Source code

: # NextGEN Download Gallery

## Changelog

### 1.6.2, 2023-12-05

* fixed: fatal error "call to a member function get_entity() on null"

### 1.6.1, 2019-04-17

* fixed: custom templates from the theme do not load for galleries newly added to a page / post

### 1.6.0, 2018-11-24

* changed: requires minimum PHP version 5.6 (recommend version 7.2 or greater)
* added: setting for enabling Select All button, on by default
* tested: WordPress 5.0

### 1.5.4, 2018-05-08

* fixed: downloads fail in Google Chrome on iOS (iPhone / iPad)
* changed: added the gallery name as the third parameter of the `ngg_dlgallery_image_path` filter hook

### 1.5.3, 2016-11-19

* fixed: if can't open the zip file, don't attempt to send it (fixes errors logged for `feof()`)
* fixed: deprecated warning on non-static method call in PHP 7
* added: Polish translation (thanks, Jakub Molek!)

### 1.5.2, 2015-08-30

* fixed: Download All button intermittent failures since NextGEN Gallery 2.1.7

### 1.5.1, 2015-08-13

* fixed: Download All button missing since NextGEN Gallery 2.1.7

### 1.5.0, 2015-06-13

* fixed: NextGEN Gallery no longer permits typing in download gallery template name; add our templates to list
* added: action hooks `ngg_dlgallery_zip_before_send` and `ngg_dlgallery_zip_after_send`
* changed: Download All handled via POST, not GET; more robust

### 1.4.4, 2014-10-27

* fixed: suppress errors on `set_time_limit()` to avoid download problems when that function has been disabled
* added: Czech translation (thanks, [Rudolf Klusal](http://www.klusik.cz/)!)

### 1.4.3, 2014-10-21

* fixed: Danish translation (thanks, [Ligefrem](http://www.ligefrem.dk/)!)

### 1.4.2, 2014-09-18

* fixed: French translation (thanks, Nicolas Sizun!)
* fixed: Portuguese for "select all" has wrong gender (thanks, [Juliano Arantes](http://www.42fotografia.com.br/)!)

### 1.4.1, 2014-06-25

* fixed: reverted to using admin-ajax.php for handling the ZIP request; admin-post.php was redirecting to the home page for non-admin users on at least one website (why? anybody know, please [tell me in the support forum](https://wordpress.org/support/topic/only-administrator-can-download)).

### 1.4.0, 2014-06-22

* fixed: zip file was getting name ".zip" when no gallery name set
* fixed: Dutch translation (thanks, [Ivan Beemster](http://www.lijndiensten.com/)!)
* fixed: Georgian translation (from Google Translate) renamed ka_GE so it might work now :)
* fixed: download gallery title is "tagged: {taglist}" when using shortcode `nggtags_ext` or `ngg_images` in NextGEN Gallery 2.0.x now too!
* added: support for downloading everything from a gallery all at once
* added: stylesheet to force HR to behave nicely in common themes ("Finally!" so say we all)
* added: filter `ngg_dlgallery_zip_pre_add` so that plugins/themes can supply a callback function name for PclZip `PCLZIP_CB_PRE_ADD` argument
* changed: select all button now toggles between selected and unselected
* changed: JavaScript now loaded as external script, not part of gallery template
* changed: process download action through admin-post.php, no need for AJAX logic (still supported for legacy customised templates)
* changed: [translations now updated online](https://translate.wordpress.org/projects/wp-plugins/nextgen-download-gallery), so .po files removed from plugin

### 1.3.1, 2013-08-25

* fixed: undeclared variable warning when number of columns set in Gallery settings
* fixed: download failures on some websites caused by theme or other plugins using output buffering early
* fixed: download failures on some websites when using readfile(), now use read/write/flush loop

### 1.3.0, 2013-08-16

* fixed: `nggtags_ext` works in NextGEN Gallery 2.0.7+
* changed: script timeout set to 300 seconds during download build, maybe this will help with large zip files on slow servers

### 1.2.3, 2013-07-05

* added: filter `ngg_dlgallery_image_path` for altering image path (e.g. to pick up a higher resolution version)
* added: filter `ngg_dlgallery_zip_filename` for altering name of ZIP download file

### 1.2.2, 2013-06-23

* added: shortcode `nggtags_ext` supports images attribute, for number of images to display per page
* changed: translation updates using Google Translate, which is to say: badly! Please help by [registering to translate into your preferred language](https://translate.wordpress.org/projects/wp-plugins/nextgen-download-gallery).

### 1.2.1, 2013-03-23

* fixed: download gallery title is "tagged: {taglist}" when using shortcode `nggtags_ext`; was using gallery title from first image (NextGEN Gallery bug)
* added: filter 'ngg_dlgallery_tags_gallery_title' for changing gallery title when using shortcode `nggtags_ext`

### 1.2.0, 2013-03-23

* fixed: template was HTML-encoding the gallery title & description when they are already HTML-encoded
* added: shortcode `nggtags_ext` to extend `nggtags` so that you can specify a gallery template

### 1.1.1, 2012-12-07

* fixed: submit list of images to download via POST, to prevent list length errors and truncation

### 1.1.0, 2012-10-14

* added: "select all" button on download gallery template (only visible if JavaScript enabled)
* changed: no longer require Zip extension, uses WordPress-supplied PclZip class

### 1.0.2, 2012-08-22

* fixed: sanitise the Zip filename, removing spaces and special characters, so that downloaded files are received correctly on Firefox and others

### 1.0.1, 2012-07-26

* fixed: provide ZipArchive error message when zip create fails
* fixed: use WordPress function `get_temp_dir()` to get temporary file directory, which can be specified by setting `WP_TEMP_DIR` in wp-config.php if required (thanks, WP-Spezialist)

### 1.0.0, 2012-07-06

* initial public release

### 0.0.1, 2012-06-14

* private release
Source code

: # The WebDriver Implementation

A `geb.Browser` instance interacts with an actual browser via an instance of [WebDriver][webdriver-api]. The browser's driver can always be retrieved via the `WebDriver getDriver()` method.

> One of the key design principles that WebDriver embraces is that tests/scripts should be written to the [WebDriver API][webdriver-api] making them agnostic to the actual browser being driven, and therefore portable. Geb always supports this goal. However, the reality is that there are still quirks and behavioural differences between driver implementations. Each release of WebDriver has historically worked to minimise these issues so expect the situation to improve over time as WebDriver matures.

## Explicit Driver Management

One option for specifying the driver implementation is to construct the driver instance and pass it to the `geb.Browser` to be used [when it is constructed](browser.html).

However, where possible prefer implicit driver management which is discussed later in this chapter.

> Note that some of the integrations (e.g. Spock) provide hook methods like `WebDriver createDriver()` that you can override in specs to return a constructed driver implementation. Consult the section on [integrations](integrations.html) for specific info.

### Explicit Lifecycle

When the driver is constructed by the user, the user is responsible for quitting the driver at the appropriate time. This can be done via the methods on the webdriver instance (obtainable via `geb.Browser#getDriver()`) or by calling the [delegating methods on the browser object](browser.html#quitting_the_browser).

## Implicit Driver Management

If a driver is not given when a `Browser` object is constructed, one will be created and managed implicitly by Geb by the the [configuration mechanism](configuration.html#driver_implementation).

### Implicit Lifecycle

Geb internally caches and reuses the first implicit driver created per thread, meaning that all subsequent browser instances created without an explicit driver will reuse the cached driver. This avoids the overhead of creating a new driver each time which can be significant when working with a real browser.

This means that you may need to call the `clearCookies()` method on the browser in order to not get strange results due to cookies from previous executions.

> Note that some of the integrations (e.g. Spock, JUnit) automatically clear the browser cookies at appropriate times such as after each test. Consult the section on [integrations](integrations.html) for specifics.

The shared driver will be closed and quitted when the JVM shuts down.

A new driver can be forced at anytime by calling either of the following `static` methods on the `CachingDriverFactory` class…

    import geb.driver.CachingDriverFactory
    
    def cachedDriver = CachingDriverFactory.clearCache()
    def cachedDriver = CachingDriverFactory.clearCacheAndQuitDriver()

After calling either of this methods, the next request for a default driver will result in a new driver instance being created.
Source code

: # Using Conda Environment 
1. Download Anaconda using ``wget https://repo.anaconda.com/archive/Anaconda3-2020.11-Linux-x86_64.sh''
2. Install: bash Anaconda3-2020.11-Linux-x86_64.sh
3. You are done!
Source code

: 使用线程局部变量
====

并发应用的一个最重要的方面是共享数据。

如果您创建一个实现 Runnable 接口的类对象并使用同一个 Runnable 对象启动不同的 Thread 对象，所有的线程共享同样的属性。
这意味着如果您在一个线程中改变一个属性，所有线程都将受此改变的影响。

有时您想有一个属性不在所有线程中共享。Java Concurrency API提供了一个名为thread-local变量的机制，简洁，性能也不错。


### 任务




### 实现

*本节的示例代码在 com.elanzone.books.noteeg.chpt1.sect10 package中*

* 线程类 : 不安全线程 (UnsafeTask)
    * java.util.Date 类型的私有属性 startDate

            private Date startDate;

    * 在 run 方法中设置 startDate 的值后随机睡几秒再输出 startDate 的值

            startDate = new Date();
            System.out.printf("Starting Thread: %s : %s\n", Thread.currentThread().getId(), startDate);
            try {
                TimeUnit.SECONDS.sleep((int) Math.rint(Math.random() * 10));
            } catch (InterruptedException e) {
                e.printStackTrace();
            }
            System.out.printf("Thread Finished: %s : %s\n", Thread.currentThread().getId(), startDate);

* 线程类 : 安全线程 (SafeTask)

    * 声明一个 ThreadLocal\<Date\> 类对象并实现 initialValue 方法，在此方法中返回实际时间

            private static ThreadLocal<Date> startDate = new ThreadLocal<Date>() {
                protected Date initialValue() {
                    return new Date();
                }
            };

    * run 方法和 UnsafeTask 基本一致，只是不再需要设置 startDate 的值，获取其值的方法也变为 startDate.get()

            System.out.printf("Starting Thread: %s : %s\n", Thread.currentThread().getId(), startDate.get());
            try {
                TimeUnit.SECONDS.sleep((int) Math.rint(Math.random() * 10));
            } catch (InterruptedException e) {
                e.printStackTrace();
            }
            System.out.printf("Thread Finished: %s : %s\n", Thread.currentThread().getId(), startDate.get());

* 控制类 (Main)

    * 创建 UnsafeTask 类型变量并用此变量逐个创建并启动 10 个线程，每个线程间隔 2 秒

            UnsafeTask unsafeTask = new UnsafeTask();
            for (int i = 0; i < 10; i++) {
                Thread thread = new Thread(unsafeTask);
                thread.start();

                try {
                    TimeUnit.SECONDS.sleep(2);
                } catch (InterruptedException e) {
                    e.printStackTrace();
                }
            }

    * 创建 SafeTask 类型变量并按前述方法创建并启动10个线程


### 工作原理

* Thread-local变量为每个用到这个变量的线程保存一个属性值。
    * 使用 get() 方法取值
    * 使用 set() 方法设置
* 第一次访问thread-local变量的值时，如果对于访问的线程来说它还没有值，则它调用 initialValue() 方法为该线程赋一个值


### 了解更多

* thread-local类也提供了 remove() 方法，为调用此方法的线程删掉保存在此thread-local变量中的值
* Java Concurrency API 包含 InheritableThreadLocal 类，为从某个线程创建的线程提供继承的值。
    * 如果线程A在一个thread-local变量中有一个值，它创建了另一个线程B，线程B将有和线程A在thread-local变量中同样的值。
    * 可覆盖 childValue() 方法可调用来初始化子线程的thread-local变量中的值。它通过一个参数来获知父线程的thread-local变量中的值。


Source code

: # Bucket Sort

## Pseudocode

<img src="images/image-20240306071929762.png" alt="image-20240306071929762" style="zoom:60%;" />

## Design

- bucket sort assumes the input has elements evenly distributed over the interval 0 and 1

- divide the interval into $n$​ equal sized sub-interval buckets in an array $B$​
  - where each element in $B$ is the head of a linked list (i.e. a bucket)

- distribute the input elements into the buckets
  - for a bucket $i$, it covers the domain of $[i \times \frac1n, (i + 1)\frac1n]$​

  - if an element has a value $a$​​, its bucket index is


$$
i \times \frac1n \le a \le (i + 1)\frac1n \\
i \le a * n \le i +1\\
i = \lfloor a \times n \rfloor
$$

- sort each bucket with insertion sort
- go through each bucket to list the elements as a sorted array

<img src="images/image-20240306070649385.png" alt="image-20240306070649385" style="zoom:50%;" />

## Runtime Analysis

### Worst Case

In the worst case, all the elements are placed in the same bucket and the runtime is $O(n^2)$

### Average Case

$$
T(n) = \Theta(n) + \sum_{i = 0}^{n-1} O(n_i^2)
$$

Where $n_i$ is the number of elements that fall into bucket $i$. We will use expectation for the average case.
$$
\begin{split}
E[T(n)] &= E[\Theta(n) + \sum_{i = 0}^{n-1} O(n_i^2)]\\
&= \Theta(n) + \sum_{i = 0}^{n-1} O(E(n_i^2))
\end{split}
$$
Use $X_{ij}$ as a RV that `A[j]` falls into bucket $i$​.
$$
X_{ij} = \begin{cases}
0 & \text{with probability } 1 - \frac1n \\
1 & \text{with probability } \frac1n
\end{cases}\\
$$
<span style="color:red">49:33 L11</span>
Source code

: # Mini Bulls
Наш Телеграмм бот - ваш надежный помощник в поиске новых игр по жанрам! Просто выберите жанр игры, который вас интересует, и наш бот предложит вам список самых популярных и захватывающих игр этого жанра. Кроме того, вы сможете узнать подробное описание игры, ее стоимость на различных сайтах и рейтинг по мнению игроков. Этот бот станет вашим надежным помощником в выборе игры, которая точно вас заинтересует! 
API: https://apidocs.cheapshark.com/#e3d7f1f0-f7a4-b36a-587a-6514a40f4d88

■ ■ ■

Exercise requirements: Report how many lines above contain the string "calling". Please write the number only.

Result below: 3